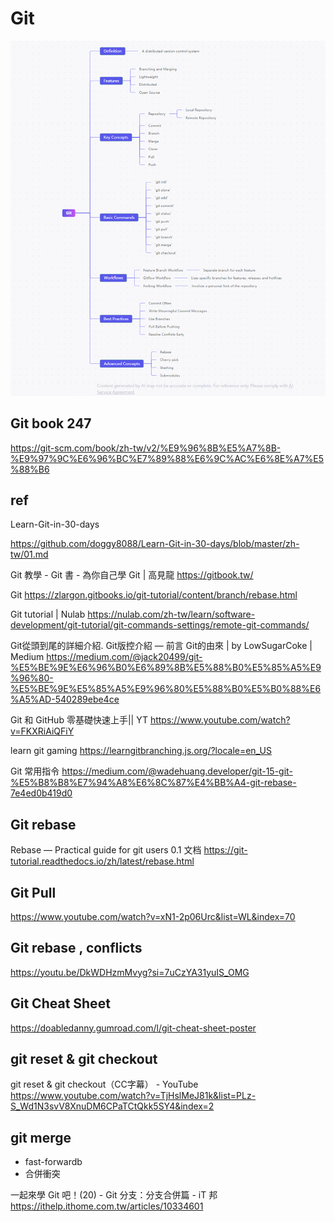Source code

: # Git
![alt text](img/learningMap.png)

## Git book 247

https://git-scm.com/book/zh-tw/v2/%E9%96%8B%E5%A7%8B-%E9%97%9C%E6%96%BC%E7%89%88%E6%9C%AC%E6%8E%A7%E5%88%B6

## ref
Learn-Git-in-30-days

https://github.com/doggy8088/Learn-Git-in-30-days/blob/master/zh-tw/01.md

Git 教學 - Git 書 - 為你自己學 Git | 高見龍
https://gitbook.tw/

Git
https://zlargon.gitbooks.io/git-tutorial/content/branch/rebase.html

Git tutorial | Nulab
https://nulab.com/zh-tw/learn/software-development/git-tutorial/git-commands-settings/remote-git-commands/

Git從頭到尾的詳細介紹. Git版控介紹 — 前言 Git的由來 | by LowSugarCoke | Medium
https://medium.com/@jack20499/git-%E5%BE%9E%E6%96%B0%E6%89%8B%E5%88%B0%E5%85%A5%E9%96%80-%E5%BE%9E%E5%85%A5%E9%96%80%E5%88%B0%E5%B0%88%E6%A5%AD-540289ebe4ce

Git 和 GitHub 零基礎快速上手|| YT
https://www.youtube.com/watch?v=FKXRiAiQFiY

learn git gaming
https://learngitbranching.js.org/?locale=en_US

 Git 常用指令
https://medium.com/@wadehuang.developer/git-15-git-%E5%B8%B8%E7%94%A8%E6%8C%87%E4%BB%A4-git-rebase-7e4ed0b419d0

## Git rebase
Rebase — Practical guide for git users 0.1 文档
https://git-tutorial.readthedocs.io/zh/latest/rebase.html

## Git Pull

https://www.youtube.com/watch?v=xN1-2p06Urc&list=WL&index=70

## Git rebase , conflicts

https://youtu.be/DkWDHzmMvyg?si=7uCzYA31yuIS_OMG

## Git Cheat Sheet

https://doabledanny.gumroad.com/l/git-cheat-sheet-poster

## git reset & git checkout
git reset & git checkout（CC字幕） - YouTube
https://www.youtube.com/watch?v=TjHslMeJ81k&list=PLz-S_Wd1N3svV8XnuDM6CPaTCtQkk5SY4&index=2

## git merge 

- fast-forwardb
- 合併衝突

一起來學 Git 吧！(20) - Git 分支：分支合併篇 - iT 邦
https://ithelp.ithome.com.tw/articles/10334601




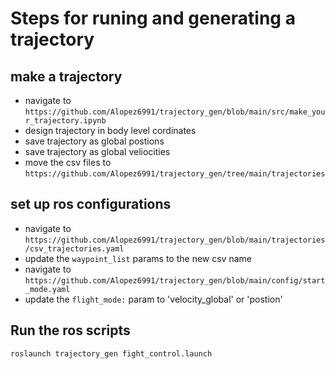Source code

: # Steps for runing and generating a trajectory

## make a trajectory
* navigate to ``https://github.com/Alopez6991/trajectory_gen/blob/main/src/make_your_trajectory.ipynb``
* design trajectory in body level cordinates
* save trajectory as global postions
* save trajectory as global veliocities
* move the csv files to ``https://github.com/Alopez6991/trajectory_gen/tree/main/trajectories``

## set up ros configurations
* navigate to ``https://github.com/Alopez6991/trajectory_gen/blob/main/trajectories/csv_trajectories.yaml``
* update the ``waypoint_list`` params to the new csv name
* navigate to ``https://github.com/Alopez6991/trajectory_gen/blob/main/config/start_mode.yaml``
* update the ``flight_mode:`` param to 'velocity_global' or 'postion'

## Run the ros scripts
``roslaunch trajectory_gen fight_control.launch``
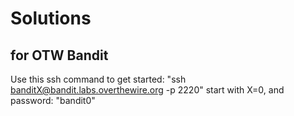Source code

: # Solutions
## for OTW Bandit
Use this ssh command to get started:
"ssh banditX@bandit.labs.overthewire.org -p 2220"
start with X=0, and password: "bandit0"
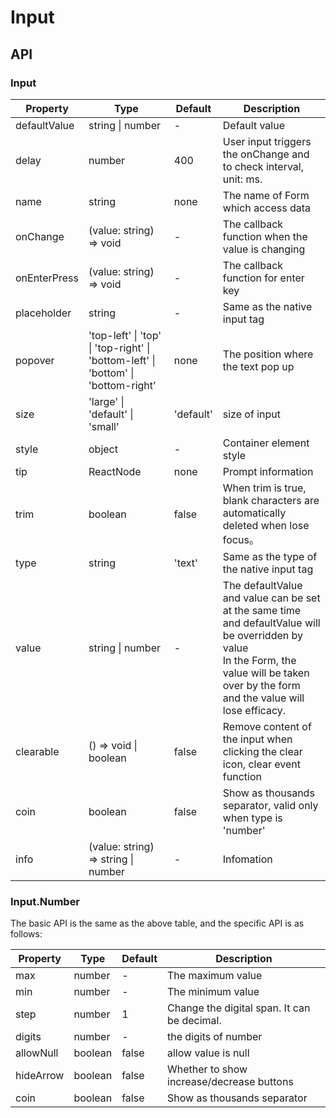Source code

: # Input

<example />

## API

### Input

| Property | Type | Default | Description |
| --- | --- | --- | --- |
| defaultValue | string \| number | - | Default value |
| delay | number | 400 | User input triggers the onChange and to check interval, unit: ms.|
| name | string | none | The name of Form which access data |
| onChange | (value: string) => void | - | The callback function when the value is changing |
| onEnterPress | (value: string) => void | - | The callback function for enter key |
| placeholder | string | - | Same as the native input tag |
| popover | 'top-left' \| 'top' \| 'top-right' \| 'bottom-left' \| 'bottom' \| 'bottom-right' | none | The position where the text pop up |
| size | 'large' \| 'default' \| 'small' | 'default' | size of input |
| style | object | - | Container element style |
| tip | ReactNode | none | Prompt information |
| trim | boolean | false | When trim is true, blank characters are automatically deleted when lose focus。 |
| type | string | 'text' | Same as the type of the native input tag |
| value | string \| number | - | The defaultValue and value can be set at the same time and defaultValue will be overridden by value<br />In the Form, the value will be taken over by the form and the value will lose efficacy. |
| clearable | () => void \| boolean | false | Remove content of the input when clicking the clear icon, clear event function |
| coin | boolean | false | Show as thousands separator, valid only when type is 'number' |
| info | (value: string) => string \| number | - | Infomation |

### Input.Number

The basic API is the same as the above table, and the specific API is as follows:

| Property | Type | Default | Description |
| --- | --- | --- | --- |
| max | number | - | The maximum value |
| min | number | - | The minimum value|
| step | number | 1 | Change the digital span. It can be decimal. |
| digits | number | - | the digits of number |
| allowNull | boolean | false | allow value is null |
| hideArrow | boolean | false | Whether to show increase/decrease buttons |
| coin | boolean | false | Show as thousands separator |
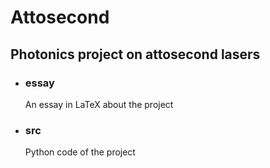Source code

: # Attosecond

## Photonics project on attosecond lasers

- ### essay
  An essay in LaTeX about the project
- ### src
  Python code of the project
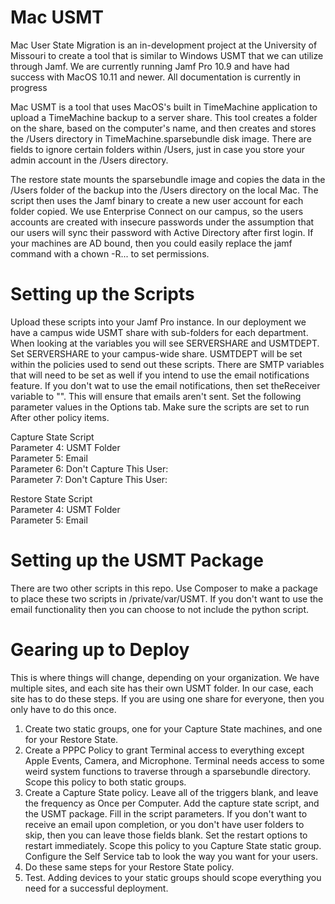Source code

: # Mac USMT
Mac User State Migration is an in-development project at the University of Missouri to create a tool that is similar to Windows USMT that we can utilize through Jamf. We are currently running Jamf Pro 10.9 and have had success with MacOS 10.11 and newer. All documentation is currently in progress

Mac USMT is a tool that uses MacOS's built in TimeMachine application to upload a TimeMachine backup to a server share. This tool creates a folder on the share, based on the computer's name, and then creates and stores the /Users directory in TimeMachine.sparsebundle disk image. There are fields to ignore certain folders within /Users, just in case you store your admin account in the /Users directory.

The restore state mounts the sparsebundle image and copies the data in the /Users folder of the backup into the /Users directory on the local Mac. The script then uses the Jamf binary to create a new user account for each folder copied. We use Enterprise Connect on our campus, so the users accounts are created with insecure passwords under the assumption that our users will sync their password with Active Directory after first login. If your machines are AD bound, then you could easily replace the jamf command with a chown -R... to set permissions.

# Setting up the Scripts
Upload these scripts into your Jamf Pro instance.
In our deployment we have a campus wide USMT share with sub-folders for each department. When looking at the variables you will see SERVERSHARE and USMTDEPT. Set SERVERSHARE to your campus-wide share. USMTDEPT will be set within the policies used to send out these scripts. There are SMTP variables that will need to be set as well if you intend to use the email notifications feature. If you don't wat to use the email notifications, then set theReceiver variable to "". This will ensure that emails aren't sent. Set the following parameter values in the Options tab. Make sure the scripts are set to run After other policy items.

Capture State Script\
Parameter 4:  USMT Folder\
Parameter 5:  Email\
Parameter 6:  Don't Capture This User:\
Parameter 7:  Don't Capture This User:


Restore State Script\
Parameter 4:  USMT Folder\
Parameter 5:  Email

# Setting up the USMT Package
There are two other scripts in this repo. Use Composer to make a package to place these two scripts in /private/var/USMT. If you don't want to use the email functionality then you can choose to not include the python script.

# Gearing up to Deploy
This is where things will change, depending on your organization. We have multiple sites, and each site has their own USMT folder. In our case, each site has to do these steps. If you are using one share for everyone, then you only have to do this once.

1. Create two static groups, one for your Capture State machines, and one for your Restore State.
2. Create a PPPC Policy to grant Terminal access to everything except Apple Events, Camera, and Microphone. Terminal needs access  to some weird system functions to traverse through a sparsebundle directory. Scope this policy to both static groups.
3. Create a Capture State policy. Leave all of the triggers blank, and leave the frequency as Once per Computer. Add the capture state script, and the USMT package. Fill in the script parameters. If you don't want to receive an email upon completion, or you don't have user folders to skip, then you can leave those fields blank. Set the restart options to restart immediately. Scope this policy to you Capture State static group. Configure the Self Service tab to look the way you want for your users.
4. Do these same steps for your Restore State policy.
5. Test. Adding devices to your static groups should scope everything you need for a successful deployment.
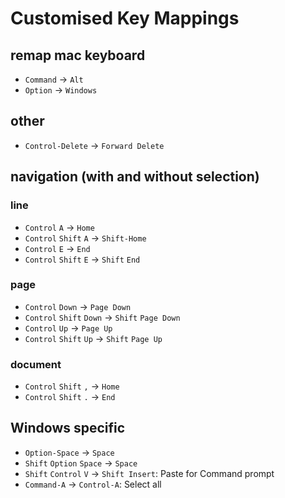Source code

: 


Customised Key Mappings
=======================

remap mac keyboard
------------------

* `Command` -> `Alt`
* `Option` -> `Windows`

other
-----

* `Control-Delete` -> `Forward Delete`


navigation (with and without selection)
---------------------------------------

### line ###

* `Control` `A` -> `Home`
* `Control` `Shift` `A` -> `Shift-Home`
* `Control` `E` -> `End`
* `Control` `Shift` `E` -> `Shift` `End`

### page ###

* `Control` `Down` -> `Page Down`
* `Control` `Shift` `Down` -> `Shift` `Page Down`
* `Control` `Up` -> `Page Up`
* `Control` `Shift` `Up` -> `Shift` `Page Up`

### document ###

* `Control` `Shift` `,` -> `Home`
* `Control` `Shift` `.` -> `End`


Windows specific
----------------

* `Option-Space` -> `Space`
* `Shift` `Option` `Space` -> `Space`
* `Shift` `Control` `V` -> `Shift Insert`: Paste for Command prompt
* `Command-A` -> `Control-A`: Select all 



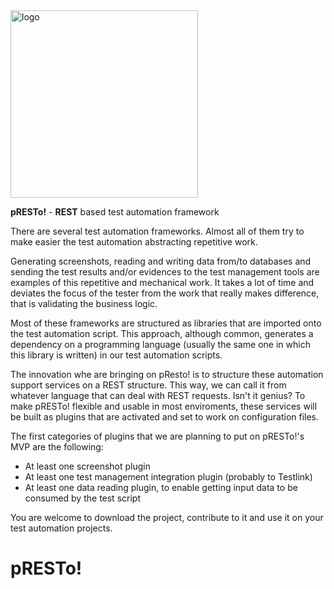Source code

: <img src="https://user-images.githubusercontent.com/19194931/124039227-e5699f80-d9d8-11eb-824e-c7e895f16853.png" alt="logo" width="300"/>

<b>pRESTo!</b> - <b>REST</b> based test automation framework

There are several test automation frameworks. Almost all of them try to make easier the test automation abstracting repetitive work. 

Generating screenshots, reading and writing data from/to databases and sending the test results and/or evidences to the test management tools are examples of this repetitive and mechanical work. It takes a lot of time and deviates the focus of the tester from the work that really makes difference, that is validating the business logic.

Most of these frameworks are structured as libraries that are imported onto the test automation script. This approach, although common, generates a dependency on a programming language (usually the same one in which this library is written) in our test automation scripts.

The innovation whe are bringing on pResto! is to structure these automation support services on a REST structure. This way, we can call it from whatever language that can deal with REST requests. Isn't it genius?
To make pRESTo! flexible and usable in most enviroments, these services will be built as plugins that are activated and set to work on configuration files. 

The first categories of plugins that we are planning to put on pRESTo!'s MVP are the following:
<ul>
  <li>At least one screenshot plugin</li>
  <li>At least one test management integration plugin (probably to Testlink)</li>
  <li>At least one data reading plugin, to enable getting input data to be consumed by the test script</li>
</ul>

You are welcome to download the project, contribute to it and use it on your test automation projects.

# pRESTo!
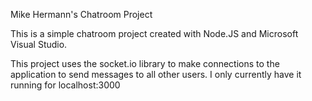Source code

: Mike Hermann's Chatroom Project

This is a simple chatroom project created with Node.JS 
	and Microsoft Visual Studio. 

This project uses the socket.io library to make connections to
	the application to send messages to all other users. I
	only currently have it running for localhost:3000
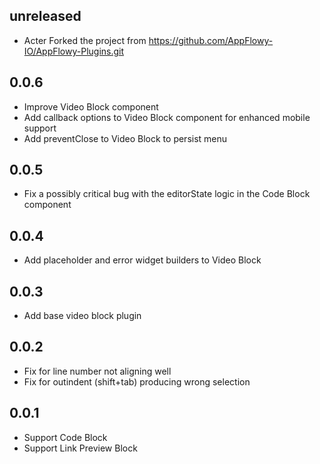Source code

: ## unreleased

- Acter Forked the project from https://github.com/AppFlowy-IO/AppFlowy-Plugins.git

## 0.0.6

- Improve Video Block component
- Add callback options to Video Block component for enhanced mobile support
- Add preventClose to Video Block to persist menu

## 0.0.5

- Fix a possibly critical bug with the editorState logic in the Code Block component

## 0.0.4

- Add placeholder and error widget builders to Video Block

## 0.0.3

- Add base video block plugin

## 0.0.2

- Fix for line number not aligning well
- Fix for outindent (shift+tab) producing wrong selection

## 0.0.1

- Support Code Block
- Support Link Preview Block
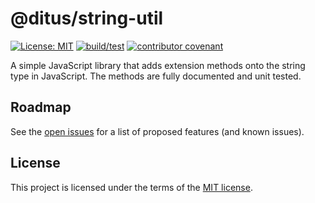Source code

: # @ditus/string-util

[![License: MIT](https://img.shields.io:/github/license/ditus-software/string-util)](LICENSE)
[![build/test](https://github.com/ditus-software/string-util/actions/workflows/node.js.yml/badge.svg?branch=master)](https://github.com/ditus-software/string-util/actions/workflows/node.js.yml)
[![contributor covenant](https://img.shields.io/badge/Contributor%20Covenant-v2.0%20adopted-ff69b4.svg)](CODE-OF-CONDUCT.md)

A simple JavaScript library that adds extension methods onto the string type in
JavaScript. The methods are fully documented and unit tested.

## Roadmap

See the [open issues](https://github.com/ditus-software/string-util/issues) for a
list of proposed features (and known issues).

## License

This project is licensed under the terms of the [MIT license](LICENSE).
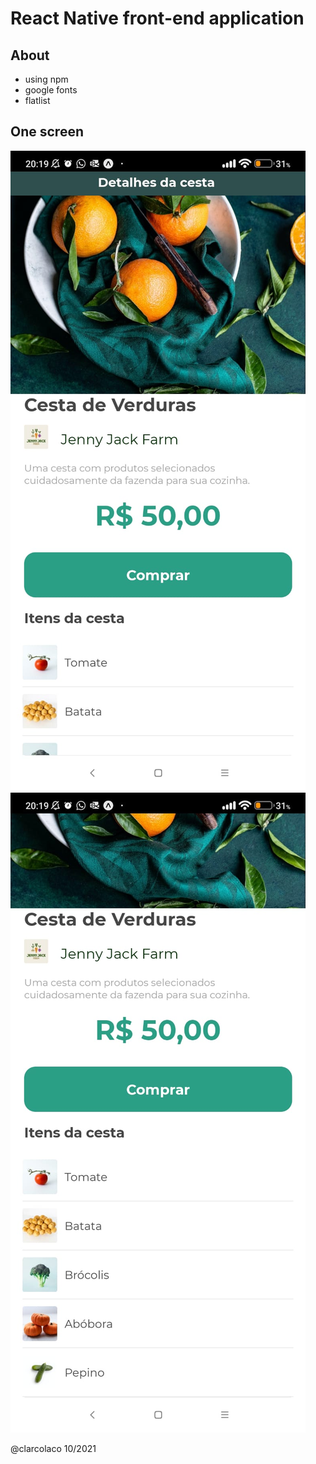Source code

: # React Native front-end application
## About
- using npm
- google fonts
- flatlist

## One screen

<img src="https://github.com/clarcolaco/org-app/blob/main/assets/screen1.jpeg?raw=true">
<img src="https://github.com/clarcolaco/org-app/blob/main/assets/screen2.jpeg?raw=true">


@clarcolaco 10/2021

☆ ☆ ☆ ☆ ☆

# YOUR INSTRUCTIONS
Where does the word "master" appear in the material above? Copy every line that holds it.

# SOLUTION TO THE PROBLEM
https://github.com/doggy8088/Learn-Git-in-30-days/blob/master/zh-tw/01.md
[![build/test](https://github.com/ditus-software/string-util/actions/workflows/node.js.yml/badge.svg?branch=master)](https://github.com/ditus-software/string-util/actions/workflows/node.js.yml)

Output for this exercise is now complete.